Originally Posted by
Kiflaam
I suppose hacker would see a prompt to select from a list of different messages, then the prompt would have him select which names/roles go where. The hacker would also select a target, whom he is considered to visit, to receive this message.
first selection might be
"Your target is a member of the "
if the user selects that, a list of roles appear in a prompt, and they select one.
Janitor
sheriff
citizen
etc...
then, after selection, it shows the completed message, and gives the user the option to go back and change their options. The completed message will say "...member of the mafia" if a mafia role is selected for the blank, or "your target is not suspicious" if a town role is selected. However, if (for instance) the game setup doesn't allow detection of serial killers, and serial killer is selected, it WILL say, to the sheriff, "your target is a serial killer" (or however that is said), and it is a chance (at that point) for the sheriff to go "hey, I can't detect those, I was hit by a hacker".... assuming the target was, indeed, the sheriff. Otherwise, the person will immediately know, or simply be confused.
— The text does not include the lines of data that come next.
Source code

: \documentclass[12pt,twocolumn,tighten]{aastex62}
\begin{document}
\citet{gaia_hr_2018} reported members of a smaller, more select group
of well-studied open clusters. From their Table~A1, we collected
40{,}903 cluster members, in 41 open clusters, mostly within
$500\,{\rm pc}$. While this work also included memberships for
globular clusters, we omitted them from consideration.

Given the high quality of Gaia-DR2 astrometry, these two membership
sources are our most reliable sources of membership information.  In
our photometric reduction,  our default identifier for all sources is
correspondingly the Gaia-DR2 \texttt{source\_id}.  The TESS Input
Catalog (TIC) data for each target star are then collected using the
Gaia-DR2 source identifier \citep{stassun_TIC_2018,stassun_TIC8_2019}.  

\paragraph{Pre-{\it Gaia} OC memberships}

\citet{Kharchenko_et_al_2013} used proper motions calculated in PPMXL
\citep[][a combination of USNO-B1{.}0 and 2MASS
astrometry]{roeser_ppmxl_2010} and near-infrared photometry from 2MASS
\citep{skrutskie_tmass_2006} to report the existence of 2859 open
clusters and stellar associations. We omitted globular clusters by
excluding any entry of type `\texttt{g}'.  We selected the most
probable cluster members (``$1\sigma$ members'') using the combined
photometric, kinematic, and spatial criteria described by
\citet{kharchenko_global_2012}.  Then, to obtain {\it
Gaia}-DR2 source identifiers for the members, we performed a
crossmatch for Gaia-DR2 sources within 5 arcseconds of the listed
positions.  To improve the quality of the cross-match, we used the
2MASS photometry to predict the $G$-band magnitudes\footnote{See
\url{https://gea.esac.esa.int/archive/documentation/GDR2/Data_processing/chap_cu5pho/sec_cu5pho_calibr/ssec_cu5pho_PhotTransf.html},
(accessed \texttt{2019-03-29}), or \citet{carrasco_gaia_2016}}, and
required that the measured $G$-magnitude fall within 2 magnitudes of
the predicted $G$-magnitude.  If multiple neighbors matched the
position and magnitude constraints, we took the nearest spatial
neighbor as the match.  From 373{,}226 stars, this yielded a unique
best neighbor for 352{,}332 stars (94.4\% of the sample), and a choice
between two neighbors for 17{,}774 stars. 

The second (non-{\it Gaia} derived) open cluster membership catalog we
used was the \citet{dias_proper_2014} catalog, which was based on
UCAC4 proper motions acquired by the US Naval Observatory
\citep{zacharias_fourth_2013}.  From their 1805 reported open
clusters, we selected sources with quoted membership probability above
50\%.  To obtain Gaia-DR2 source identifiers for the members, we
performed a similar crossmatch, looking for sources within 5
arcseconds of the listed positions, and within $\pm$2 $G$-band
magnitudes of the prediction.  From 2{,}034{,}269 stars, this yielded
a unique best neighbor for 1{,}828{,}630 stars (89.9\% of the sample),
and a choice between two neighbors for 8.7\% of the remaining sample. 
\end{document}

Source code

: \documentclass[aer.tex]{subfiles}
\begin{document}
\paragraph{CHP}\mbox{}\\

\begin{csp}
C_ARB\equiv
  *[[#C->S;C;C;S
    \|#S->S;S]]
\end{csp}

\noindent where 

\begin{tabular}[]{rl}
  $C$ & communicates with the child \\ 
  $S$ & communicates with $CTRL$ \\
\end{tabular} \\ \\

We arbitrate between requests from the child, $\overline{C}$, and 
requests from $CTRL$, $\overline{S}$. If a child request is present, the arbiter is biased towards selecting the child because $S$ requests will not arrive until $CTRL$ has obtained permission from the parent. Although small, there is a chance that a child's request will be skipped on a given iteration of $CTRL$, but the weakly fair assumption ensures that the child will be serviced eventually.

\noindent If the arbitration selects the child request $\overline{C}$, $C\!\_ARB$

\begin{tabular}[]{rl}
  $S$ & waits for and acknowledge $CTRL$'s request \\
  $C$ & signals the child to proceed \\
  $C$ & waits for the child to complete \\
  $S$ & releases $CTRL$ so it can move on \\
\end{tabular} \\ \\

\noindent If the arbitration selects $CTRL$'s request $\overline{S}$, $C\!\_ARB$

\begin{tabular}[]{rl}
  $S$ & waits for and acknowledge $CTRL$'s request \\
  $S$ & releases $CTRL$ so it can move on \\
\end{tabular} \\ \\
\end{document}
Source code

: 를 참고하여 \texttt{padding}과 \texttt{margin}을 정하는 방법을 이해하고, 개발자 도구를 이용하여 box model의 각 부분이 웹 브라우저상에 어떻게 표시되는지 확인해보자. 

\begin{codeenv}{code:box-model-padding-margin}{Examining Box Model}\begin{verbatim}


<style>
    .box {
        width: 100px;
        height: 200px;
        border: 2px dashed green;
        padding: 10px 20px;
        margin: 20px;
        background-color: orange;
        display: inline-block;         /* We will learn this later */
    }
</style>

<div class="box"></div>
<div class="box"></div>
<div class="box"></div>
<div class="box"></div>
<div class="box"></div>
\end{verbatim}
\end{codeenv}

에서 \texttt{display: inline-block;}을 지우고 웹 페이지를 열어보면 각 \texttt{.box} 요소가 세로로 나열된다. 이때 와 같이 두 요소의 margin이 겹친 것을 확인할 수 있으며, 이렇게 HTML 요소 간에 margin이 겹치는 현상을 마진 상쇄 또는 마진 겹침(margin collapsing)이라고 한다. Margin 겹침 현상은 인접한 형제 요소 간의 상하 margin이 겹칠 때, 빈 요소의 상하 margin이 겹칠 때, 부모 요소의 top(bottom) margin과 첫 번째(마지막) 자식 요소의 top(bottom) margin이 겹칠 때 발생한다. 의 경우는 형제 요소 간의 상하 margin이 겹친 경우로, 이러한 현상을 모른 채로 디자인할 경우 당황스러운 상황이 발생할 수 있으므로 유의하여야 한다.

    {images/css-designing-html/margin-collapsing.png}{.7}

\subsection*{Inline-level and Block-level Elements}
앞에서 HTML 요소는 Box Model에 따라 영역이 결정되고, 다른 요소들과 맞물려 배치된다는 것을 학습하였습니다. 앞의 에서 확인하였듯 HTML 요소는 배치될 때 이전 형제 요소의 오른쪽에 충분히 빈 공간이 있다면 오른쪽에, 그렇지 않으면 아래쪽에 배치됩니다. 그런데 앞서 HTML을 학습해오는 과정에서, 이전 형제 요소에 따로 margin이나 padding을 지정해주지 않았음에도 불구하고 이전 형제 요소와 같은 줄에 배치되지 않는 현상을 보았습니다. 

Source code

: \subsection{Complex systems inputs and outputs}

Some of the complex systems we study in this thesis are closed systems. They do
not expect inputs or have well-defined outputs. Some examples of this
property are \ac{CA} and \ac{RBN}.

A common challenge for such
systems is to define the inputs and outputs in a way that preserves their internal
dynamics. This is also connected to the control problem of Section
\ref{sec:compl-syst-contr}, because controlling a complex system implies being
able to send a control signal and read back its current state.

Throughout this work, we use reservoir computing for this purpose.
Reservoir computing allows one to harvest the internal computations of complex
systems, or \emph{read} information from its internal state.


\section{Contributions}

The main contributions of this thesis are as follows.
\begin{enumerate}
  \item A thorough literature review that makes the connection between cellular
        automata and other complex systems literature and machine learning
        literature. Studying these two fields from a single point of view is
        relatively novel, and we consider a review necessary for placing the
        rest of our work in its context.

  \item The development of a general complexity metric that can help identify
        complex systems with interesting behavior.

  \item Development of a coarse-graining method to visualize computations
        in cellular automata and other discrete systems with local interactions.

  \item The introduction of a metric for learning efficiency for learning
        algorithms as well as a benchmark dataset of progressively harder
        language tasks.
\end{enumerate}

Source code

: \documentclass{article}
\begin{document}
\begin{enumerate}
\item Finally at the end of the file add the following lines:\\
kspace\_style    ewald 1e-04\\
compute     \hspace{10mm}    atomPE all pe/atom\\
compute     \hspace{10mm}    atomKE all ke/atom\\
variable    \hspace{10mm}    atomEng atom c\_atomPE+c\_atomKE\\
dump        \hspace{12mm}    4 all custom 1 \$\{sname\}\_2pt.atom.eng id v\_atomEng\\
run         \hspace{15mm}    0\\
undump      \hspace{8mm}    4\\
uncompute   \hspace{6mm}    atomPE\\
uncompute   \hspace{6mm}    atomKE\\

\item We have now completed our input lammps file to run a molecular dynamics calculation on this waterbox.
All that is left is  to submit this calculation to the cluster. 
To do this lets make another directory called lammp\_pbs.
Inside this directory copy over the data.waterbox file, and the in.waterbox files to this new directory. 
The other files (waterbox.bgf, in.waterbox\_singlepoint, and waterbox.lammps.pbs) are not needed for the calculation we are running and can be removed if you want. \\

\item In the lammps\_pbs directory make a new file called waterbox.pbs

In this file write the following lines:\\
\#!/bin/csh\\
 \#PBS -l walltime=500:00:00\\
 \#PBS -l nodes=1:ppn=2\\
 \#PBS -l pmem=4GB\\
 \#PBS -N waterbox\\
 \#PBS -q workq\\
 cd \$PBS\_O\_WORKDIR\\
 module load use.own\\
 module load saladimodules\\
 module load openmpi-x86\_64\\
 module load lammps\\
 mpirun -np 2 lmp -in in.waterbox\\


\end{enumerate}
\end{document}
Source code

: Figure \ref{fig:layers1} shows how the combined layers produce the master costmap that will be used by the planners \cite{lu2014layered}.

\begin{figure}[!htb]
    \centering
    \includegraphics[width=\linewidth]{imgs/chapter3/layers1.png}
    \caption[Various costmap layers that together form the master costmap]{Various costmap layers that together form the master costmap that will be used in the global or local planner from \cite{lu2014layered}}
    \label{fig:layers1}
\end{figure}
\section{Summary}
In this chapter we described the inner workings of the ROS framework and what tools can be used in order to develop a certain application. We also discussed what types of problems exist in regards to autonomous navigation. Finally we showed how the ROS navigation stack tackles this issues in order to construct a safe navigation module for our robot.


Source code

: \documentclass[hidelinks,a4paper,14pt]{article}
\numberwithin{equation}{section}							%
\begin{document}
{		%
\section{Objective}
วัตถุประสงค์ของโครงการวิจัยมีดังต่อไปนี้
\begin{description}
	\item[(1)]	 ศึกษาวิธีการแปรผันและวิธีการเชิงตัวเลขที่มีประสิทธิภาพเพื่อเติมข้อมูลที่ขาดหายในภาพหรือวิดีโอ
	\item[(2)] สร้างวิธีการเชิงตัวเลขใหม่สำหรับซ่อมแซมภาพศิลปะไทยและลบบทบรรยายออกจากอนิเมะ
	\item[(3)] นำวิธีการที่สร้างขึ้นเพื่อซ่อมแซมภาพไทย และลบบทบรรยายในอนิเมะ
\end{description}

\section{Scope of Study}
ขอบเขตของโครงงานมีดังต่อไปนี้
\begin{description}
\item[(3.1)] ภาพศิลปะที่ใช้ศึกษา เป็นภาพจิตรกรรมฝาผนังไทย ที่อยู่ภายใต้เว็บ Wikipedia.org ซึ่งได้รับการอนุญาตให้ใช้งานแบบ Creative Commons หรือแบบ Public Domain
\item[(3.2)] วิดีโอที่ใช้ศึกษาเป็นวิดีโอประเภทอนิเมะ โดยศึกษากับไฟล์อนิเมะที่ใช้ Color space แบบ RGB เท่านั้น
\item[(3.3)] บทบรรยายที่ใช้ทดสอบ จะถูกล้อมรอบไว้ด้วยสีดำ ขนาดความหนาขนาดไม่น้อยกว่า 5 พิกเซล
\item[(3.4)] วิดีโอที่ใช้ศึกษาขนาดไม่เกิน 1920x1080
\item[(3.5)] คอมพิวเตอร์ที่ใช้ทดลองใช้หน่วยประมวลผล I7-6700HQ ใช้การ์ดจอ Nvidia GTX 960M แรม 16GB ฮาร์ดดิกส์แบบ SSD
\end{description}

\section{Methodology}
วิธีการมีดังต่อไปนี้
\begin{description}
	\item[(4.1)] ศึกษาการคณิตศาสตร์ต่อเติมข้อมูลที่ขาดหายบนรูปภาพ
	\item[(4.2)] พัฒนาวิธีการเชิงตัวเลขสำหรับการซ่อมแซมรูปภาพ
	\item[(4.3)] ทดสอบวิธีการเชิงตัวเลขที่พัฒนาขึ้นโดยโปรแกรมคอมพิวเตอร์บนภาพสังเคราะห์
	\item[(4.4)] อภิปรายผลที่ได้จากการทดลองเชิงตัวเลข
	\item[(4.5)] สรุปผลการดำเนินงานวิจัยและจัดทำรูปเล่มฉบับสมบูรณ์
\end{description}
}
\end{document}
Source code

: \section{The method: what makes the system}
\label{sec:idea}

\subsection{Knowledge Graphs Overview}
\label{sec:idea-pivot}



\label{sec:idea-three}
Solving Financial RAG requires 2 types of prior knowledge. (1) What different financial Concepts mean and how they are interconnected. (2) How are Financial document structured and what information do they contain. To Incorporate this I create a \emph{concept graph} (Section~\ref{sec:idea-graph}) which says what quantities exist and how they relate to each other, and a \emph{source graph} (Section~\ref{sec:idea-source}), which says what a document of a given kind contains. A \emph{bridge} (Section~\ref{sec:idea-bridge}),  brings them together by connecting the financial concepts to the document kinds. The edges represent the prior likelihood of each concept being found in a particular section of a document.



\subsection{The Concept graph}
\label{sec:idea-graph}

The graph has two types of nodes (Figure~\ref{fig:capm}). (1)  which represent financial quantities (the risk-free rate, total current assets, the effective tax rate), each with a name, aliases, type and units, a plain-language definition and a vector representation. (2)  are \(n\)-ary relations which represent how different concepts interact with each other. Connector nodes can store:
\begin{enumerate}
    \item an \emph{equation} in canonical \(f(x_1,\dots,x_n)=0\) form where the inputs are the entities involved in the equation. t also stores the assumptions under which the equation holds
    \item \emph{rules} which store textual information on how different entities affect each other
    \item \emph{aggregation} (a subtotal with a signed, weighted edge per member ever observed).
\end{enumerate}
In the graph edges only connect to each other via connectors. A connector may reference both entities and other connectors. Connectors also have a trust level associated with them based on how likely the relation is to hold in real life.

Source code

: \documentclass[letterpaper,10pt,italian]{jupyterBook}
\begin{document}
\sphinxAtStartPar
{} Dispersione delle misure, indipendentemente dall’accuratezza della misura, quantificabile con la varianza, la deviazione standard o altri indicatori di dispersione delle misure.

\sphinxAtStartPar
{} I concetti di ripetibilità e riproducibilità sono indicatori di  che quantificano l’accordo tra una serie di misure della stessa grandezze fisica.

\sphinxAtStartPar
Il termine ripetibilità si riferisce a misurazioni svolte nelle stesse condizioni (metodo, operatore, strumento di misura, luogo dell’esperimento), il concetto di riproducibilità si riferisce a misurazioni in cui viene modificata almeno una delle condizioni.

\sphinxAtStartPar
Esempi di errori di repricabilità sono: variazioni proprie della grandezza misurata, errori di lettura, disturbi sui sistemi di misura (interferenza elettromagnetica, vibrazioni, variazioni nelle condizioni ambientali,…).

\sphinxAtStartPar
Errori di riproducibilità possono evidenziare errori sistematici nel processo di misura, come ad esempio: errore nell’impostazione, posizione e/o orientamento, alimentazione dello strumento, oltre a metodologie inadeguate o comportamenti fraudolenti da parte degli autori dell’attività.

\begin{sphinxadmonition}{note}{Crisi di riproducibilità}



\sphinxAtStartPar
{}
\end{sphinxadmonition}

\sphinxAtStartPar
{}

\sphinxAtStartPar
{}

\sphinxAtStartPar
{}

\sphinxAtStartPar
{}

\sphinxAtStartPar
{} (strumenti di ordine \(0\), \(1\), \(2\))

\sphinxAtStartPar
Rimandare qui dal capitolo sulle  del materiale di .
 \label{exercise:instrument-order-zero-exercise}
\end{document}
The messages will only overwrite the message the (for example) sheriff would get if, and only if, it's the message a sheriff would naturally get (such as sheriff detection messages, you've been attacked messages, you've been healed messages, etc.. etc...), and NOT detective messages. If a hacker tries to give a sheriff a detective's message, the sheriff will see BOTH his message from his action, and the hacker's false detective message. Essentially, if a hacker knows you are a sheriff, he can more-or-less role-block you, once. Messages that a sheriff would otherwise naturally get do not overwrite different messages he would naturally get. The sheriff will see his chosen target's role (if he can), while also getting (for example) messages about being... converted, or whatever. These things can exist together without conflict, so they do not overwrite. If the sheriff is attacked by a serial killer, but the hacker sends him a message about being attacked by the mafia, the message about the mafia will overwrite it, regardless of whether he actually dies or not (like, if a doctor heals him that night).
The list of "phrases" can be separated into categories, and determined what the message will be by the role selected. Like "you have been converted" (or however that goes) covers all conversion-type messages. The exact message will simply be determined by role selected (cult, mason, auditor, witch doctor). Naturally, such a message is effectively useless, as they will realize nothing happened the next day.
Drug dealer? what's that? your link says I don't have permission to view whatever is there.